第1章-24:優遇措置なき試練(図書館での隣席)
土曜日の午後。
二人は、地元の市立図書館の自習スペースにいた。ここは、海斗が提案した「優遇措置なき試練(True Break-Even Test)」の現場だ。
周囲には、受験生や資格取得を目指す社会人など、純粋な学習という目的を持つ人々が静かに集中している。この空間では、私語はもちろん、親密な視線や身体的な接触さえも、「他者の学習効率を妨げるノイズ」として扱われる。
二人は、向かい合わせではなく、大テーブルの隣り合う席に座っていた。
優理は経済学の専門書を、海斗は営業企画に関連するビジネス書を開いている。
彼らが普段、仕事で使う資料だ。
「観測プロトコル、開始します。現在の外部環境からの圧力は、極めて高いと評価します」
優理は、微かに口を動かしたが、声は喉の奥で止まった。
海斗の耳には、優理がタブレットに打ち込む微細なタップ音だけが聞こえた。
海斗は、優理の横顔を盗み見る。
彼女の表情は、いつも以上に硬い。
これは、彼女の分析通りの「社会的欺瞞」という感情的コストが、強く作用している証拠だった。
彼女は、偽の恋人として、この真面目な空間にいることに、強い羞恥心を感じている。
(彼女の羞恥心は、彼女の『本音のデータ』に最も近い。この状態での隣にいることの価値を測定する)

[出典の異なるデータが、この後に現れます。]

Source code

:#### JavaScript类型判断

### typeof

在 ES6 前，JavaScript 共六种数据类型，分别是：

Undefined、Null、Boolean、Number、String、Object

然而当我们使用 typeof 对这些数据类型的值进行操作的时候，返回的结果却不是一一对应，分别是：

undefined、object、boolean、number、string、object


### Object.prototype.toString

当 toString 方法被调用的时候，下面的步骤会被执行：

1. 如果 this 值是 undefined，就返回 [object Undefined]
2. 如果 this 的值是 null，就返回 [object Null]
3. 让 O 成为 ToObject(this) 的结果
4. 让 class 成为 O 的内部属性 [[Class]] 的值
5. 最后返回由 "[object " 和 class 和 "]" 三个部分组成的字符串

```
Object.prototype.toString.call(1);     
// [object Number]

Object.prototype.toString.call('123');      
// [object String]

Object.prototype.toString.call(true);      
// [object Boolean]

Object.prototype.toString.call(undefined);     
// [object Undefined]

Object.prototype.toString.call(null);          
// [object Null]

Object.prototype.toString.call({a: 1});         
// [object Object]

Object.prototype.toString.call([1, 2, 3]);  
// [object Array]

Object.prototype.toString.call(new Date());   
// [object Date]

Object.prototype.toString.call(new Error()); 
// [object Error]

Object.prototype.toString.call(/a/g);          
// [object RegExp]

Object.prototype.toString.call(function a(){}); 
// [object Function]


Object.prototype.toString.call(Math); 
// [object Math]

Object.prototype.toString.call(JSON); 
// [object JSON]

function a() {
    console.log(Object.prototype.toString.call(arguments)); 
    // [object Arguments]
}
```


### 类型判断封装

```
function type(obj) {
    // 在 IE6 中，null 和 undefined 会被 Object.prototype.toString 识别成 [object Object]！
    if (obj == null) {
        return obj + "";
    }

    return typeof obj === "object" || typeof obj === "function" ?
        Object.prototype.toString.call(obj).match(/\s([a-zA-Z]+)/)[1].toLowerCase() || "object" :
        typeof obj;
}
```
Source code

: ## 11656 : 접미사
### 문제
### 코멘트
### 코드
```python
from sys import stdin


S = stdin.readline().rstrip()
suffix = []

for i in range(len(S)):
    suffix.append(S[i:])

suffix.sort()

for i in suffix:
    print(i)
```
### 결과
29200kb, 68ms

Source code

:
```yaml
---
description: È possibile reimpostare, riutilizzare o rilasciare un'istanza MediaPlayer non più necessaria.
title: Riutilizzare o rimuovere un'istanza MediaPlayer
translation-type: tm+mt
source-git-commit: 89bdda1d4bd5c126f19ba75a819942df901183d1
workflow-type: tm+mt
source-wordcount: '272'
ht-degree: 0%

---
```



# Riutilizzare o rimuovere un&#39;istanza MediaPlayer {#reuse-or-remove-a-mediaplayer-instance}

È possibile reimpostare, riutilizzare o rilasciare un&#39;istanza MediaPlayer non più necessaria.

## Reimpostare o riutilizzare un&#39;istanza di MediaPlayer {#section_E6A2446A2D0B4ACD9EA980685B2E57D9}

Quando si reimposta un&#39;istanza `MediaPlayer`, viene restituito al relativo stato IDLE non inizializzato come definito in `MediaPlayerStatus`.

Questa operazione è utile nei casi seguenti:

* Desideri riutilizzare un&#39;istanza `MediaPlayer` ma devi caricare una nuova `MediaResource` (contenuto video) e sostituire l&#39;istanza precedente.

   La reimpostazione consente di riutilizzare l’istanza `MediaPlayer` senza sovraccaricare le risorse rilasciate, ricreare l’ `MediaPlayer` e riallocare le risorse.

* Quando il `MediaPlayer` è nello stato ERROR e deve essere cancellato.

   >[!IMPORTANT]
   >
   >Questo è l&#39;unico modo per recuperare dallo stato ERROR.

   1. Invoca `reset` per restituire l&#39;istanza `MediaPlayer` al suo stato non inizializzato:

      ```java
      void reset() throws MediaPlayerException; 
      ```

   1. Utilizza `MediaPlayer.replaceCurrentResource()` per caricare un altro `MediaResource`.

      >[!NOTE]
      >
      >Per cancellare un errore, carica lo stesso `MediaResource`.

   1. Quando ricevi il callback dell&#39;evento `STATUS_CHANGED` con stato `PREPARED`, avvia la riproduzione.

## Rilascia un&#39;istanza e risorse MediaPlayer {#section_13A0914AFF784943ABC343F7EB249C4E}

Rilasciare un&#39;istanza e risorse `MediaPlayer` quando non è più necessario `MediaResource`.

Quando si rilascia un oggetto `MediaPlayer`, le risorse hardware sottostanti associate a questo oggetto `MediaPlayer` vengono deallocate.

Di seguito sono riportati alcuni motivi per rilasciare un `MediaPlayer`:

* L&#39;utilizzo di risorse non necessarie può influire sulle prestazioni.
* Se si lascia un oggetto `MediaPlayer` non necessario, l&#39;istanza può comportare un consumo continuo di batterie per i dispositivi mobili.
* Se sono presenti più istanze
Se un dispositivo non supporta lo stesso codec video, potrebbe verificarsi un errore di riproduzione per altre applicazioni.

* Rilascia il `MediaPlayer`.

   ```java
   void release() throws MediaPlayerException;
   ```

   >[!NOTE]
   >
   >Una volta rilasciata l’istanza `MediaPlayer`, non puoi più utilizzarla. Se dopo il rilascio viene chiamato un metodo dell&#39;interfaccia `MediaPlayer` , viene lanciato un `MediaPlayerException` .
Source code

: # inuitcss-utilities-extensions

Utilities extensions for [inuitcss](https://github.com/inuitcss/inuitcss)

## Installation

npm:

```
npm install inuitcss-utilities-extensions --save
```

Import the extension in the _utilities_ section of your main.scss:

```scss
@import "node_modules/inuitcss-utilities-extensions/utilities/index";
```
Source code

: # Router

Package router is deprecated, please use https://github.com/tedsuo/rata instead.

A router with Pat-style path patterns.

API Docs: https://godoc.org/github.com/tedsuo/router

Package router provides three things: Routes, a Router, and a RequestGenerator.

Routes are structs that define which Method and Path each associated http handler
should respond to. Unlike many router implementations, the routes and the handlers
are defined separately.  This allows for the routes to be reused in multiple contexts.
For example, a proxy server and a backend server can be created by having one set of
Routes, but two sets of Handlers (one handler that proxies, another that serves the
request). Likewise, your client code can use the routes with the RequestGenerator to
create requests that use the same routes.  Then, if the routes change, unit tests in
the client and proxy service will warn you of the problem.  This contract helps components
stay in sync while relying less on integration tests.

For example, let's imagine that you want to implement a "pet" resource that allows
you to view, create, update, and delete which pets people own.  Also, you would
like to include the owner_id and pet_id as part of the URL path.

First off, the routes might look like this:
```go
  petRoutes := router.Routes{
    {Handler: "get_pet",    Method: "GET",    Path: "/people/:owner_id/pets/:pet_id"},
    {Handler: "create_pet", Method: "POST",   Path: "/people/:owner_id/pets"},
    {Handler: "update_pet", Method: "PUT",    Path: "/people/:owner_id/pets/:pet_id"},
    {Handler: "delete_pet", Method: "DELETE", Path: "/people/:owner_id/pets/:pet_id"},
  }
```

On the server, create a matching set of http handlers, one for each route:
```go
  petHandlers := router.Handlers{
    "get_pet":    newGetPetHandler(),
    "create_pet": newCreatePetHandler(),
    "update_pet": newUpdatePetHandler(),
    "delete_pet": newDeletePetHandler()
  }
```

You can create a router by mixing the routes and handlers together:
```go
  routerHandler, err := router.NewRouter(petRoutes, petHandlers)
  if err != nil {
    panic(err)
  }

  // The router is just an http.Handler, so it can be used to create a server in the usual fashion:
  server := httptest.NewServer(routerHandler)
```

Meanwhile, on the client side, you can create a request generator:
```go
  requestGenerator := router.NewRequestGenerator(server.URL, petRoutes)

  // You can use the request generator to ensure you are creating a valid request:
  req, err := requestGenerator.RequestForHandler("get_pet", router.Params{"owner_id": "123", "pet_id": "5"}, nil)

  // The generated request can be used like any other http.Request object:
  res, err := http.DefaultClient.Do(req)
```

海斗は、契約書に定められた権利を一切行使しなかった。
親密な言葉も、肌への接触も、すべて封印した。
彼はただ、自分の存在だけを優理の隣に置き続けた。
十分ほど経った頃、優理のペンが止まった。
海斗は、優理が水筒を取ろうとして、手が自分の肘に触れたのを感じた。
「す、すみません」
優理は、静寂の中でその一言を絞り出し、すぐに水を飲んだ。
彼女の動きは不自然にぎこちない。
海斗は、優理の手元の資料に、彼女が引いたアンダーラインが、数ページにわたってまったく入っていないことに気づいた。
彼女の思考は、学習に集中できていない。
「優理」
海斗は、口を開かずに、自分のメモ帳を静かに優理の方へ滑らせた。
文字は、彼の端正な筆跡で、簡潔に書かれていた。
『集中できていない。不快か? (Yes/No)』
優理は、メモを読み、海斗を一瞥した。
彼女の瞳は、一瞬、戸惑いで揺れた。
彼女は、「不快」だと答えれば、この不必要な活動をすぐに終わらせ、「羞恥心という感情的コスト」をゼロにできる。
それが、最も合理的な選択だった。
しかし、優理は、ペンを握りしめ、「Yes/No」の文字の下に、「No」と丸をつけた。そして、小さく付け加えた。
『不快ではない。しかし、慣れない。』
海斗は、その答えを見て、静かに優理に微笑んだ。
その微笑みは、彼らの契約に対する、最大限の報酬だったかもしれない。
(観測リザルト: 感情的コスト(羞恥心)が発生する環境下において、甲の存在は『不快ではない』と評価された。これは、報酬ゼロにおいても、『甲というパートナーの社会的・精神的有用性』が、プラスに作用することを示唆する。契約は、真の損益分岐点を超えた)
海斗は、ペンを取り、優理のメモの下に、次の言葉を書き加えた。
『休憩を兼ねて、昼食へ行こう。隣にいることで、君のキャリアを損なうつもりはない』
二人は、無言で立ち上がり、静かに図書館を後にした。
優遇措置も、快楽も報酬もない空間で、彼らは、契約が信頼に足るという、最も価値のあるデータを得た。